Artem-B · 2023-12-04T18:41:22Z

clang/lib/Headers/__clang_cuda_math_forward_declares.h

@@ -70,6 +70,9 @@ __DEVICE__ double floor(double);
 __DEVICE__ float floor(float);
 __DEVICE__ double fma(double, double, double);
 __DEVICE__ float fma(float, float, float);
+#ifdef _MSC_VER
+__DEVICE__ long double fma(long double, long double, long double);


CUDA does not provide GPU-side fma for long double.

This declaration probably warrants a comment about this, because whoever ends up using it on a GPU will be surprised when their code compiles, but fails somewhere in ptxas, which will look like a compiler crash.

That's right, CUDA has provided long double fma since 10.2 but for HOST only:

inline _LIBCUDACXX_INLINE_VISIBILITY long double fma(long double __lcpp_x, long double __lcpp_y, long double __lcpp_z) _NOEXCEPT {return ::fmal(__lcpp_x, __lcpp_y, __lcpp_z);}

If a declaration of device long double fma is needed in order to parse it only and with disallowing its usage on GPU, then it is better to add it to clang/lib/Headers/cuda_wrappers/cmath under _LIBCPP_STD_VER and _LIBCPP_HIDE_FROM_ABI; and it would need a corresponding GPU test, of course.

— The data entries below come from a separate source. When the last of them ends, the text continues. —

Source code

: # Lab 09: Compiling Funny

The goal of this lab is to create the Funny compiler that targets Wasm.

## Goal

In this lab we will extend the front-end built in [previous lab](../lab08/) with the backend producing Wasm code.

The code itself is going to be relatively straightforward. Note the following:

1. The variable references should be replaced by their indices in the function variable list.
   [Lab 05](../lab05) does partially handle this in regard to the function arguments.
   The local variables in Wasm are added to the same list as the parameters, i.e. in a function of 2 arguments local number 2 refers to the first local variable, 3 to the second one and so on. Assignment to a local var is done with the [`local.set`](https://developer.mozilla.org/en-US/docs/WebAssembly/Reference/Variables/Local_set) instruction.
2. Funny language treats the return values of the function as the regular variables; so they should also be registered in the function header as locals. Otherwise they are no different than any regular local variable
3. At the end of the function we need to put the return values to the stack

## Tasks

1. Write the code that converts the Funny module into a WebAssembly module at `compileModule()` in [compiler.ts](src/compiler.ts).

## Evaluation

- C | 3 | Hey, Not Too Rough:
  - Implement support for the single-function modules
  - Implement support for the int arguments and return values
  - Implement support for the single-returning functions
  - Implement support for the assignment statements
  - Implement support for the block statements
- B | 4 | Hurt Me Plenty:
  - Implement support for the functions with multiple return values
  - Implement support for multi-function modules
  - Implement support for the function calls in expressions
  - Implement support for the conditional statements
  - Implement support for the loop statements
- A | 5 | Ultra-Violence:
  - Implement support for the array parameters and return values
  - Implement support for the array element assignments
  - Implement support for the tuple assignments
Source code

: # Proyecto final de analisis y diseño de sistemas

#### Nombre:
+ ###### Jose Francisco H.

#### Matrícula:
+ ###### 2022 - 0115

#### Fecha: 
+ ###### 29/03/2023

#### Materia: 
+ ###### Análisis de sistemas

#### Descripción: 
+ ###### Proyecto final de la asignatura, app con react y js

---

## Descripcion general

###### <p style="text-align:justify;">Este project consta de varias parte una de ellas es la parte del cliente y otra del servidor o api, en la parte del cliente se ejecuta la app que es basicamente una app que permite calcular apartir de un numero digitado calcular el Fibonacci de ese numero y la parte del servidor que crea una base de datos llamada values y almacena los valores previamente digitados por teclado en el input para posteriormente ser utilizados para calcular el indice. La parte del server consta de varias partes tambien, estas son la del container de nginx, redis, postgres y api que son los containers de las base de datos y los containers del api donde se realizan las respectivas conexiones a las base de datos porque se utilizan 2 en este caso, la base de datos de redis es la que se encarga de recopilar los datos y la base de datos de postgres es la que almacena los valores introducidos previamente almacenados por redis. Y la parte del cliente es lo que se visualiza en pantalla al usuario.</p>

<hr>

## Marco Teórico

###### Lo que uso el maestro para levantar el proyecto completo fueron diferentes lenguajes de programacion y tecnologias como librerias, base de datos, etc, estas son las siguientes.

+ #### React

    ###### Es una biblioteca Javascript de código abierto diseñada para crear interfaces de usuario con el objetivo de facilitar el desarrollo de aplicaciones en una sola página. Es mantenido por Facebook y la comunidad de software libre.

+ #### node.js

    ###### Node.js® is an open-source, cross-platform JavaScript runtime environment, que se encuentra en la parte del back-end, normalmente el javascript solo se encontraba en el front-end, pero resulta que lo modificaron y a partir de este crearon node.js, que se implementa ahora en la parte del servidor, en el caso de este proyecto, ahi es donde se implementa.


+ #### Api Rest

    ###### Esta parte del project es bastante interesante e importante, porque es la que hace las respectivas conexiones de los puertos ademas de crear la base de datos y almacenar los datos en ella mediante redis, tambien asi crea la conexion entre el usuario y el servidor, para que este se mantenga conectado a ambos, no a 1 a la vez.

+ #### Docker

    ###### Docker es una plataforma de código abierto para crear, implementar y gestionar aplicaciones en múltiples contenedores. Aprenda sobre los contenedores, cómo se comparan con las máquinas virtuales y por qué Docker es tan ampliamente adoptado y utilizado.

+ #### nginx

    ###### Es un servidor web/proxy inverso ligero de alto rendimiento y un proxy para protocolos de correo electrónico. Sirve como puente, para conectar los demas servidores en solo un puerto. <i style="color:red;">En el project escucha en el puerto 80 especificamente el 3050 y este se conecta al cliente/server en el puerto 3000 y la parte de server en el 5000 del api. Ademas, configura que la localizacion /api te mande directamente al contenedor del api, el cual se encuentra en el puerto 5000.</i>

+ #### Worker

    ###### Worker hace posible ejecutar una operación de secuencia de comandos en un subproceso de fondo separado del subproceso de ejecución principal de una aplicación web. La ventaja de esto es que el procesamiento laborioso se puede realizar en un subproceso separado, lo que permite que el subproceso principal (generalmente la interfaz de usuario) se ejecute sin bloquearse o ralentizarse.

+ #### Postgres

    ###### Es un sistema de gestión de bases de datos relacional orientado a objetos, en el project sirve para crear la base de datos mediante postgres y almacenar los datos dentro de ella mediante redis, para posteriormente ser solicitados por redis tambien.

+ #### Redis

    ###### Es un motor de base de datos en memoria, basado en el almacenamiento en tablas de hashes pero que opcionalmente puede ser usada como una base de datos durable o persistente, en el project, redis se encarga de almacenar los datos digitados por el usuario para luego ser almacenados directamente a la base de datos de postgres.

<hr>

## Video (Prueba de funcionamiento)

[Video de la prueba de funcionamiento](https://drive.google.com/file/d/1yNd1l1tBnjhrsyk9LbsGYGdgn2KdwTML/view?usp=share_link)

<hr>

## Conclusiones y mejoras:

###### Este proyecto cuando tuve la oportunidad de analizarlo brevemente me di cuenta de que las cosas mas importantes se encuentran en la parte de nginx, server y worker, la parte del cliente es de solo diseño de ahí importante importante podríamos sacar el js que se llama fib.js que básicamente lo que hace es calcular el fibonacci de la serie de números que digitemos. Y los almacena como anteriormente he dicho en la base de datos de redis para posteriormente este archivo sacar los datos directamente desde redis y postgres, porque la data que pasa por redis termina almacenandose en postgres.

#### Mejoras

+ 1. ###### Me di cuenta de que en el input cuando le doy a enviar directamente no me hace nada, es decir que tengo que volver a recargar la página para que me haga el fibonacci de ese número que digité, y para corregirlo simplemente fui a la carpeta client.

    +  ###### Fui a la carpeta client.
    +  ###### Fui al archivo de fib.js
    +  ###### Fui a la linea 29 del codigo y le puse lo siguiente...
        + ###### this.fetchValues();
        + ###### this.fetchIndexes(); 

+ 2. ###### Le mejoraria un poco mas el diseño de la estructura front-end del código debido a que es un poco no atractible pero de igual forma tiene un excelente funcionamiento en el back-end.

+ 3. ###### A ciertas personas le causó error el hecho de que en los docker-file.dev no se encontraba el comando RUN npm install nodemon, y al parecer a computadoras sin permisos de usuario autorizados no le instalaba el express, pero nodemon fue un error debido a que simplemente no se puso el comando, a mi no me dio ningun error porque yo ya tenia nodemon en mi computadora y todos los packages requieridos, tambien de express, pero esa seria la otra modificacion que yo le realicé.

We already have a handful of MSVC-specific no-implementation functions declared here, so one more is OK.
I just want to document it better.

You may want to add a macro with a descriptive name. (E.g. CUDA_ALLOW_LONG_DOUBLE_MATH_FUNCTION_DECLS) and have it defined for MSVC, along with the comment why it's needed. Then replace the existing #if _MSC_VER with it.

Yes, we have. But how do we prevent them from running on GPU?

Given that there's no implementation for these functions, the reference will remain unresolved and GPU-side executable linking will fail.

That is it, it is only a compile-time story, and the situation when the successfully compiled code "fails somewhere in ptxas" on runtime would never happen till CUDA implementation of long double fma appears, or am I missing something?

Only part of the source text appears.